Your instructions: When a line in the records contains the string "stack", copy that line.

Data under study:
§ §

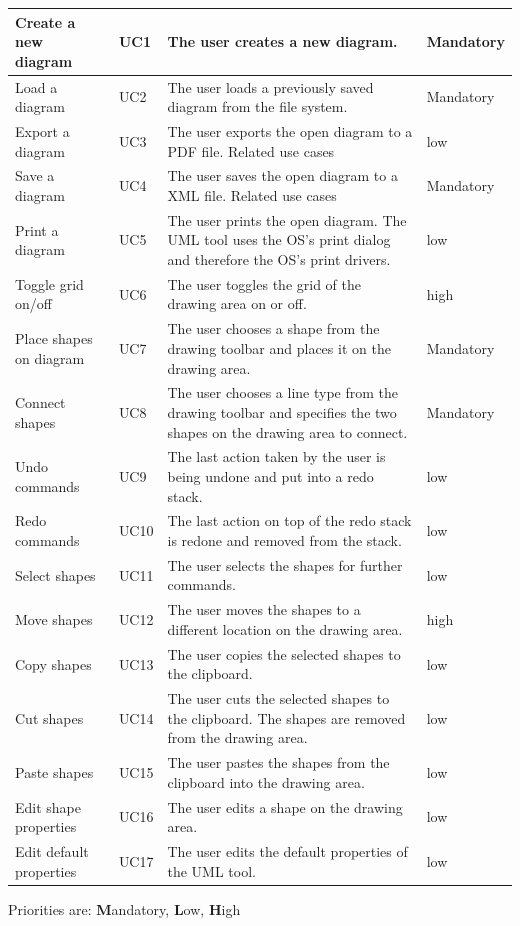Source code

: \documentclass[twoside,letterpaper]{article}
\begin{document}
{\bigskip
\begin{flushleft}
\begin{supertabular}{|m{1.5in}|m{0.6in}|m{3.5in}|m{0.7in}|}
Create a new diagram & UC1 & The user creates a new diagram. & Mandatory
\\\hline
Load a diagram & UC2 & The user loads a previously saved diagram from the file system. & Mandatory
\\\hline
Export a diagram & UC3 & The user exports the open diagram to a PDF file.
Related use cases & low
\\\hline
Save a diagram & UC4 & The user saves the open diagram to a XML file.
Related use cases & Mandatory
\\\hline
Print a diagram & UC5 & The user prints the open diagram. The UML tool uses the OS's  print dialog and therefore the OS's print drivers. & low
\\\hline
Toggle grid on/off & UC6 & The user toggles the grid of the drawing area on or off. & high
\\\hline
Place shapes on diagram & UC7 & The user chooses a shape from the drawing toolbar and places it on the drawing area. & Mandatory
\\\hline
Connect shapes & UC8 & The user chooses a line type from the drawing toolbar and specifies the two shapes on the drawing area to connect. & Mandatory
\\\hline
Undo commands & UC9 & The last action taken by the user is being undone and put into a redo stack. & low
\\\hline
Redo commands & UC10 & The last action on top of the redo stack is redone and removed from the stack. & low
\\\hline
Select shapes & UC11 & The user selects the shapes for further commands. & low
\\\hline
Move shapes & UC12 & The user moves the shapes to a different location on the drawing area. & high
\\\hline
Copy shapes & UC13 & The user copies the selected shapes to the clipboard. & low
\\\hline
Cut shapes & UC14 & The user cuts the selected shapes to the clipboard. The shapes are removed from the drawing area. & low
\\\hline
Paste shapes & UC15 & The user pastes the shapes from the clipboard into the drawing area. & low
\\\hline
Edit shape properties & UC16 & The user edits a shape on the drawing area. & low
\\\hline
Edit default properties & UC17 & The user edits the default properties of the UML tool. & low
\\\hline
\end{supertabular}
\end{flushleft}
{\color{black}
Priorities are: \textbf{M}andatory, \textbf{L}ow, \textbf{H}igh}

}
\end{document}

§ §

Exercise result:
Undo commands & UC9 & The last action taken by the user is being undone and put into a redo stack. & low
Redo commands & UC10 & The last action on top of the redo stack is redone and removed from the stack. & low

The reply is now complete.